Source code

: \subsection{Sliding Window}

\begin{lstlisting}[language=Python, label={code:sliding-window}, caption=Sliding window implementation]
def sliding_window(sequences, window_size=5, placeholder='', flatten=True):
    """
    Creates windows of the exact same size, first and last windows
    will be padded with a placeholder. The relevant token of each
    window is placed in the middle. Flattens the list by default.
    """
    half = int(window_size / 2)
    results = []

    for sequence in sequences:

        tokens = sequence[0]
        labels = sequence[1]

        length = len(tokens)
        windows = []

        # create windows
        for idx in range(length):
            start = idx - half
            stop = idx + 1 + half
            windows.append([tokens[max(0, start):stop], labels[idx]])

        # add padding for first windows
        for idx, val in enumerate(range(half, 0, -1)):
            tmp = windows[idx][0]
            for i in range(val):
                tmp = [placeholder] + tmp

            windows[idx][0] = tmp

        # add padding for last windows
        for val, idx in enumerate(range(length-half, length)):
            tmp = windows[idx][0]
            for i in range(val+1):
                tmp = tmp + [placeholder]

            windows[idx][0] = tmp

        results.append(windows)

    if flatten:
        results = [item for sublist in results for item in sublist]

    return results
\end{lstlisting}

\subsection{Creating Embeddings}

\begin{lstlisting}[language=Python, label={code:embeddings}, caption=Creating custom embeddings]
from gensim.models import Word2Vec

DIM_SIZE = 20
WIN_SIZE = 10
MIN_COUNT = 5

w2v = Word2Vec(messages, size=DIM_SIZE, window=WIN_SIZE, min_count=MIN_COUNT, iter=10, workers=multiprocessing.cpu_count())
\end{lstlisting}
================
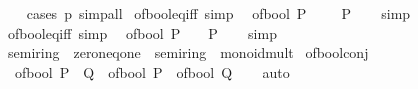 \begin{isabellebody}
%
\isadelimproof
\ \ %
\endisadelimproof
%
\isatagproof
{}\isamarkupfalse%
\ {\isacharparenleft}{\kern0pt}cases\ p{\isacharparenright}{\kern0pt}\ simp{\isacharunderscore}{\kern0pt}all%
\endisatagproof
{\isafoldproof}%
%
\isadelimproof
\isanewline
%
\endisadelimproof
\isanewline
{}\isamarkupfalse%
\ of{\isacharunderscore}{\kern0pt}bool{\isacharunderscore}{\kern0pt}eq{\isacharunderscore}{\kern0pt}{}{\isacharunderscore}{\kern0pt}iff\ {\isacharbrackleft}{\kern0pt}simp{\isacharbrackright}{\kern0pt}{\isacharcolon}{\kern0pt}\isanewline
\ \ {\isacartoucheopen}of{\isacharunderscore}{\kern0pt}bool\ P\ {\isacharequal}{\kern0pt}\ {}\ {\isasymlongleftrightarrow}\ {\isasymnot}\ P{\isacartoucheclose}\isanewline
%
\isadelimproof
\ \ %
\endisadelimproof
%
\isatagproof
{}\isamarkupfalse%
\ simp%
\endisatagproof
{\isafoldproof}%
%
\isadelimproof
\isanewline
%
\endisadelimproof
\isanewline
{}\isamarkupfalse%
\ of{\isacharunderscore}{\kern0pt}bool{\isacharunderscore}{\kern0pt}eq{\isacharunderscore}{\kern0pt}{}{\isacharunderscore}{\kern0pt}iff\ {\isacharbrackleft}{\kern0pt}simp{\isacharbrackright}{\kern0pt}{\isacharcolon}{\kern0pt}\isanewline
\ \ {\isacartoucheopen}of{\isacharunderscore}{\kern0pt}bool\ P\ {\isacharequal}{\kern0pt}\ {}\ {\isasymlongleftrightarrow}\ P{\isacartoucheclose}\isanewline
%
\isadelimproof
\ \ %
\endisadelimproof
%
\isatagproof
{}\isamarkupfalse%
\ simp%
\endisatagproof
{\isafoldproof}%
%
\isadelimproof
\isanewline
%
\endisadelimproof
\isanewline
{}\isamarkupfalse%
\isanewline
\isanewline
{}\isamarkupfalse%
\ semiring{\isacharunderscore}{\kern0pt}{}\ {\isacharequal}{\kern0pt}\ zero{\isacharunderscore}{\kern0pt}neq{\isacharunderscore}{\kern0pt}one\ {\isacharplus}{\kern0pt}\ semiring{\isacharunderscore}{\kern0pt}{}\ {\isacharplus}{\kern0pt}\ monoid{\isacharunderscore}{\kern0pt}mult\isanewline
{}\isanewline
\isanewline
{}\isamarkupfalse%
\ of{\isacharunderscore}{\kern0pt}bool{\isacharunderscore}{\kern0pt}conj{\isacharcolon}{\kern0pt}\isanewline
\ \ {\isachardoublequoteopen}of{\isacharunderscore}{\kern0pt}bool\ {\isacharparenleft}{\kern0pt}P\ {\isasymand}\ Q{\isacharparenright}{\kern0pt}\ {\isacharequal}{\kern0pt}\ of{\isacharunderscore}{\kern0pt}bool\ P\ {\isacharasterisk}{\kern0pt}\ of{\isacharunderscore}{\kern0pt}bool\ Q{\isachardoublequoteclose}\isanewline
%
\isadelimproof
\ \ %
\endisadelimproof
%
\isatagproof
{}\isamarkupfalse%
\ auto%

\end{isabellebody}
================
• **PROMPT**: From the entries above, restate word for word the lines from the line containing "tmp = [placeholder] + tmp" to the line containing "MIN_COUNT = 5", both ends included, and nothing more.

• **REPLY TO THE TASK**:
                tmp = [placeholder] + tmp

            windows[idx][0] = tmp

        # add padding for last windows
        for val, idx in enumerate(range(length-half, length)):
            tmp = windows[idx][0]
            for i in range(val+1):
                tmp = tmp + [placeholder]

            windows[idx][0] = tmp

        results.append(windows)

    if flatten:
        results = [item for sublist in results for item in sublist]

    return results
\end{lstlisting}

\subsection{Creating Embeddings}

\begin{lstlisting}[language=Python, label={code:embeddings}, caption=Creating custom embeddings]
from gensim.models import Word2Vec

DIM_SIZE = 20
WIN_SIZE = 10
MIN_COUNT = 5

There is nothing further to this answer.